BU Today: BU Data Platform Will Help Massachusetts Track, and Work to Close, Wage Gaps
Excerpt from BU Today | By: Molly Callahan | June 4, 2025 | Photo: Cydney Scott
After a highly competitive process, the Commonwealth of Massachusetts selected Boston University to develop the data platform that will underpin new wage equity legislation and lead to the creation of reports it hopes to use to close the Massachusetts wage gap.
Wage equity remains a stubborn labor issue the commonwealth is determined to address. According to the most recent report available, women in Greater Boston earn 79 cents for every dollar a man makes. This difference becomes more pronounced when comparing white men and women of color. Black women make 46 cents to the dollar, and Hispanic and Latina women, 48 cents, according to the Boston Women’s Workforce Council (BWWC).

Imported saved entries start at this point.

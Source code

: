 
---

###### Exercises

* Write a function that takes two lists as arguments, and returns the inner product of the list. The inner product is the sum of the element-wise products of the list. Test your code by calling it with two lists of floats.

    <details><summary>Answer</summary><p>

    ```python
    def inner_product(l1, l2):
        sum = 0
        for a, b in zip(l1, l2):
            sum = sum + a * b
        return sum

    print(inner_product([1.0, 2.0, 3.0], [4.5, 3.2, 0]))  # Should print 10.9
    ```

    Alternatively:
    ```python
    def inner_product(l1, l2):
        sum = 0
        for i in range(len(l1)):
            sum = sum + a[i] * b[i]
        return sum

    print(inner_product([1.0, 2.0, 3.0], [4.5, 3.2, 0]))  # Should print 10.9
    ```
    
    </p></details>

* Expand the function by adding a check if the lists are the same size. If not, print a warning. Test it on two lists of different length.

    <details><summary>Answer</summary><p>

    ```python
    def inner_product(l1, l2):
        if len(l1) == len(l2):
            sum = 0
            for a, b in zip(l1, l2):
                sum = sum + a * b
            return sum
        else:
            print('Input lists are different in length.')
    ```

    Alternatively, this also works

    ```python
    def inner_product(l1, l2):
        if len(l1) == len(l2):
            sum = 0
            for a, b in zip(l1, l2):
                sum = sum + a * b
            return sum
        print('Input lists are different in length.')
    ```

Signed into law by Governor Maura Healey last summer, the legislation is designed to increase equity and transparency in pay by requiring employers to disclose salary ranges and to protect an employee’s right to ask for salary ranges. The University’s partnership with the commonwealth officially started in January, and it was discussed in detail at an event at the Duan Family Center for Computing & Data Sciences at BU on May 30.
“This report will help move Massachusetts forward as we tackle gender and racial wage disparities and inequities within the workplace,” Lauren Jones, the state’s secretary of labor and workforce development, said at the BU event.
The BU technology, a type of cryptographic technology known as secure multiparty computation, enables “companies to work together in order to actually attack a bigger issue, one that a single individual could not have solved,” says Azer Bestavros, BU’s associate provost for the Faculty of Computing & Data Sciences (CDS) and one of the architects of the technology.
And while the name is a mouthful, the idea behind multiparty computation technology is pretty straightforward.
“The point of it is to enable collaboration,” says Mayank Varia, a CDS associate professor, who is leading the project for BU. “You can have a bunch of people, all of whom have data that they believe is sensitive, and it can be used towards a data-science analysis of something that would be socially beneficial.”